## Recorded data
——————————

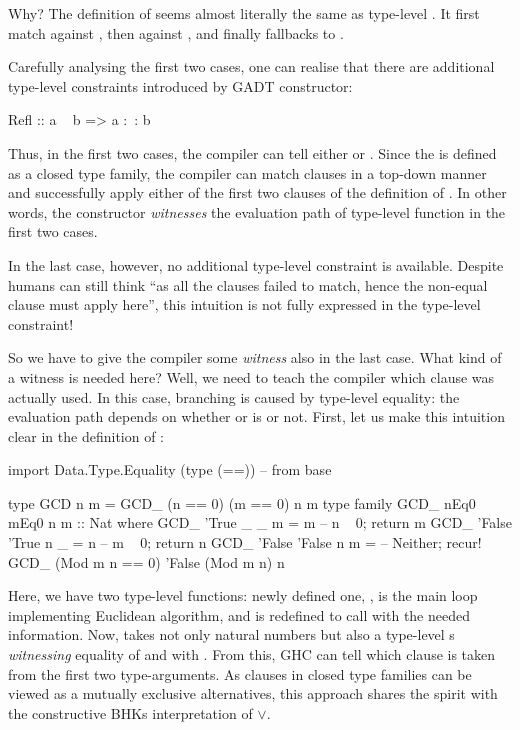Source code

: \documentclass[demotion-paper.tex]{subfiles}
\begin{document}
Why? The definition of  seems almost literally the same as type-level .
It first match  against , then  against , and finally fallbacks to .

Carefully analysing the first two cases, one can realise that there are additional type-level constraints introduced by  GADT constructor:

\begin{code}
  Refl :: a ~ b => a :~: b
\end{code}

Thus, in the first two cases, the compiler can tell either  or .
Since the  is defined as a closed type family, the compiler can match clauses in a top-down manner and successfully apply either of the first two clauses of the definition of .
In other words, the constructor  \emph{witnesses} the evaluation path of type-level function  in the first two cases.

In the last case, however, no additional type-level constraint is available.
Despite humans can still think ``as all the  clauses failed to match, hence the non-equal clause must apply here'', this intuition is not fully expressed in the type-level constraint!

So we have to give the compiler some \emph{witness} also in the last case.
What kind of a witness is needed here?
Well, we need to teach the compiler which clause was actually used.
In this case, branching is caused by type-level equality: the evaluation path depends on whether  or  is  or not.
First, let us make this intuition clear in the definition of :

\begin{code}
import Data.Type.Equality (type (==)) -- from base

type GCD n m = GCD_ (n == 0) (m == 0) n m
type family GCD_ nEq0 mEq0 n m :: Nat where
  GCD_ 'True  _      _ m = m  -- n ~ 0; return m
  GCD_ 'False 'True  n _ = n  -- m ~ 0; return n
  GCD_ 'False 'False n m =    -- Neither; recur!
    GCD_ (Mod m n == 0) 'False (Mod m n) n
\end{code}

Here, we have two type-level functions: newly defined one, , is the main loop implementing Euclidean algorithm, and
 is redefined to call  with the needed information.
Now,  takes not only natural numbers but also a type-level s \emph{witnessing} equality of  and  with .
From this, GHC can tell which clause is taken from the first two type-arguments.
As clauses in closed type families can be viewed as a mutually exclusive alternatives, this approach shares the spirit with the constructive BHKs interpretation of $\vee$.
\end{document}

——————————

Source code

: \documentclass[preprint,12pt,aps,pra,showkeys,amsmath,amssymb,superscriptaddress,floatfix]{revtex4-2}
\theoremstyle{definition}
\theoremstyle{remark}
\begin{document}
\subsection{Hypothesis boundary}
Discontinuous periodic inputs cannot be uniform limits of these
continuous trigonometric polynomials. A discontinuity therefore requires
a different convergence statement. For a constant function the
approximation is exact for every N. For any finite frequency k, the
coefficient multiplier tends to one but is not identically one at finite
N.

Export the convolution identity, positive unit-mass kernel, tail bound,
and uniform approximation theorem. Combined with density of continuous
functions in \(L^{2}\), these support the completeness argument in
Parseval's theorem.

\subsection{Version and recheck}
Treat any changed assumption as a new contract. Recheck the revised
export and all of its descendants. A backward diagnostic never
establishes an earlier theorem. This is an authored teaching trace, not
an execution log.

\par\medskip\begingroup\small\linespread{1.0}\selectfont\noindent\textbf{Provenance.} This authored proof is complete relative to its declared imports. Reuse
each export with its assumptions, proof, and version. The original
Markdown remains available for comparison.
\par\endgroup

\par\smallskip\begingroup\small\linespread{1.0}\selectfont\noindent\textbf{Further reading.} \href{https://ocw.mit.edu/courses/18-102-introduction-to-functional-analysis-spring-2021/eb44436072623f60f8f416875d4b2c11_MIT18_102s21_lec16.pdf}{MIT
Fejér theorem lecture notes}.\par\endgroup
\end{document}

——————————

## REQUIRED WORK
For every line in the data above that holds "compiler", return the line itself.

## RESPONSE TO THE TASK
Thus, in the first two cases, the compiler can tell either  or .
Since the  is defined as a closed type family, the compiler can match clauses in a top-down manner and successfully apply either of the first two clauses of the definition of .
So we have to give the compiler some \emph{witness} also in the last case.
Well, we need to teach the compiler which clause was actually used.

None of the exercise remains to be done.